Saved entries:
========

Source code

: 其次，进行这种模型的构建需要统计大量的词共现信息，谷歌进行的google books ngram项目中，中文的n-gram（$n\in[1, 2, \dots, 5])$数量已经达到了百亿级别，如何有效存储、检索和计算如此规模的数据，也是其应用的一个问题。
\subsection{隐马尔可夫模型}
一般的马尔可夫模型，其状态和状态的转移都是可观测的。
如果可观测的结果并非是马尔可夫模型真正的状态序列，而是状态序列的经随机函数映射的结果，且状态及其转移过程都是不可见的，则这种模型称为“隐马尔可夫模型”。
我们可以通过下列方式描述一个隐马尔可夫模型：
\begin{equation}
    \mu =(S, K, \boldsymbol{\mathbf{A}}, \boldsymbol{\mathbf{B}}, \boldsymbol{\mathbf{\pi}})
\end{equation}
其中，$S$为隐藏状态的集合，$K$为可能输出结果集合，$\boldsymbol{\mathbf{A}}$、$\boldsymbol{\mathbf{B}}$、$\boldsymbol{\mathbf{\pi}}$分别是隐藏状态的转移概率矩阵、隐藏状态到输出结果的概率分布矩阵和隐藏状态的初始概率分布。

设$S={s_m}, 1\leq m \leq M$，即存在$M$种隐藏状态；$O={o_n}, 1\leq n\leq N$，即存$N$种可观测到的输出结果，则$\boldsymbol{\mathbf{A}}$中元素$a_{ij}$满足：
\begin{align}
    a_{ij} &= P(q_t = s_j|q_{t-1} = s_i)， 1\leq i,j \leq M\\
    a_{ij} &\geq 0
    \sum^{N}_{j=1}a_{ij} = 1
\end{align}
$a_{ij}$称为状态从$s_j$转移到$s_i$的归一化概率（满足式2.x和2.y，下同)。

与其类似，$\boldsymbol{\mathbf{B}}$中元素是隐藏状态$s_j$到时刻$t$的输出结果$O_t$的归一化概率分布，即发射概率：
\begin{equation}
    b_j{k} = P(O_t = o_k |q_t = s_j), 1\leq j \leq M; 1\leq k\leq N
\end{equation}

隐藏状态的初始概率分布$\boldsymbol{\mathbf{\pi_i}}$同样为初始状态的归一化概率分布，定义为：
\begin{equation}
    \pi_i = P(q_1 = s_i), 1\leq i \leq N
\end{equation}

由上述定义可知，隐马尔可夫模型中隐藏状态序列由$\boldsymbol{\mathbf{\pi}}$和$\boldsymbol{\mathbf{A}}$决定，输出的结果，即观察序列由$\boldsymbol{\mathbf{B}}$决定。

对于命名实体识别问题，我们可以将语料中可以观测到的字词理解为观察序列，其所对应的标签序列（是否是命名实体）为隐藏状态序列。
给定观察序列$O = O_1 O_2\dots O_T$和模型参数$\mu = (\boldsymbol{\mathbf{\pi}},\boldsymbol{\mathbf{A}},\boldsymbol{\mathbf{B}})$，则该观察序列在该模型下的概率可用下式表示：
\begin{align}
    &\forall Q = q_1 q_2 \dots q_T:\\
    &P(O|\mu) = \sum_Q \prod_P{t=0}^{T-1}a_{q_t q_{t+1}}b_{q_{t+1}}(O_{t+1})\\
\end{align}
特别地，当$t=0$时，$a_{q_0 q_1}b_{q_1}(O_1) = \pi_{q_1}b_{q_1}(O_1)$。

========

Repeat every line of the data, exactly and in full.

> _Written reply_:
Source code

: 其次，进行这种模型的构建需要统计大量的词共现信息，谷歌进行的google books ngram项目中，中文的n-gram（$n\in[1, 2, \dots, 5])$数量已经达到了百亿级别，如何有效存储、检索和计算如此规模的数据，也是其应用的一个问题。
\subsection{隐马尔可夫模型}
一般的马尔可夫模型，其状态和状态的转移都是可观测的。
如果可观测的结果并非是马尔可夫模型真正的状态序列，而是状态序列的经随机函数映射的结果，且状态及其转移过程都是不可见的，则这种模型称为“隐马尔可夫模型”。
我们可以通过下列方式描述一个隐马尔可夫模型：
\begin{equation}
    \mu =(S, K, \boldsymbol{\mathbf{A}}, \boldsymbol{\mathbf{B}}, \boldsymbol{\mathbf{\pi}})
\end{equation}
其中，$S$为隐藏状态的集合，$K$为可能输出结果集合，$\boldsymbol{\mathbf{A}}$、$\boldsymbol{\mathbf{B}}$、$\boldsymbol{\mathbf{\pi}}$分别是隐藏状态的转移概率矩阵、隐藏状态到输出结果的概率分布矩阵和隐藏状态的初始概率分布。

设$S={s_m}, 1\leq m \leq M$，即存在$M$种隐藏状态；$O={o_n}, 1\leq n\leq N$，即存$N$种可观测到的输出结果，则$\boldsymbol{\mathbf{A}}$中元素$a_{ij}$满足：
\begin{align}
    a_{ij} &= P(q_t = s_j|q_{t-1} = s_i)， 1\leq i,j \leq M\\
    a_{ij} &\geq 0
    \sum^{N}_{j=1}a_{ij} = 1
\end{align}
$a_{ij}$称为状态从$s_j$转移到$s_i$的归一化概率（满足式2.x和2.y，下同)。

与其类似，$\boldsymbol{\mathbf{B}}$中元素是隐藏状态$s_j$到时刻$t$的输出结果$O_t$的归一化概率分布，即发射概率：
\begin{equation}
    b_j{k} = P(O_t = o_k |q_t = s_j), 1\leq j \leq M; 1\leq k\leq N
\end{equation}

隐藏状态的初始概率分布$\boldsymbol{\mathbf{\pi_i}}$同样为初始状态的归一化概率分布，定义为：
\begin{equation}
    \pi_i = P(q_1 = s_i), 1\leq i \leq N
\end{equation}

由上述定义可知，隐马尔可夫模型中隐藏状态序列由$\boldsymbol{\mathbf{\pi}}$和$\boldsymbol{\mathbf{A}}$决定，输出的结果，即观察序列由$\boldsymbol{\mathbf{B}}$决定。

对于命名实体识别问题，我们可以将语料中可以观测到的字词理解为观察序列，其所对应的标签序列（是否是命名实体）为隐藏状态序列。
给定观察序列$O = O_1 O_2\dots O_T$和模型参数$\mu = (\boldsymbol{\mathbf{\pi}},\boldsymbol{\mathbf{A}},\boldsymbol{\mathbf{B}})$，则该观察序列在该模型下的概率可用下式表示：
\begin{align}
    &\forall Q = q_1 q_2 \dots q_T:\\
    &P(O|\mu) = \sum_Q \prod_P{t=0}^{T-1}a_{q_t q_{t+1}}b_{q_{t+1}}(O_{t+1})\\
\end{align}
特别地，当$t=0$时，$a_{q_0 q_1}b_{q_1}(O_1) = \pi_{q_1}b_{q_1}(O_1)$。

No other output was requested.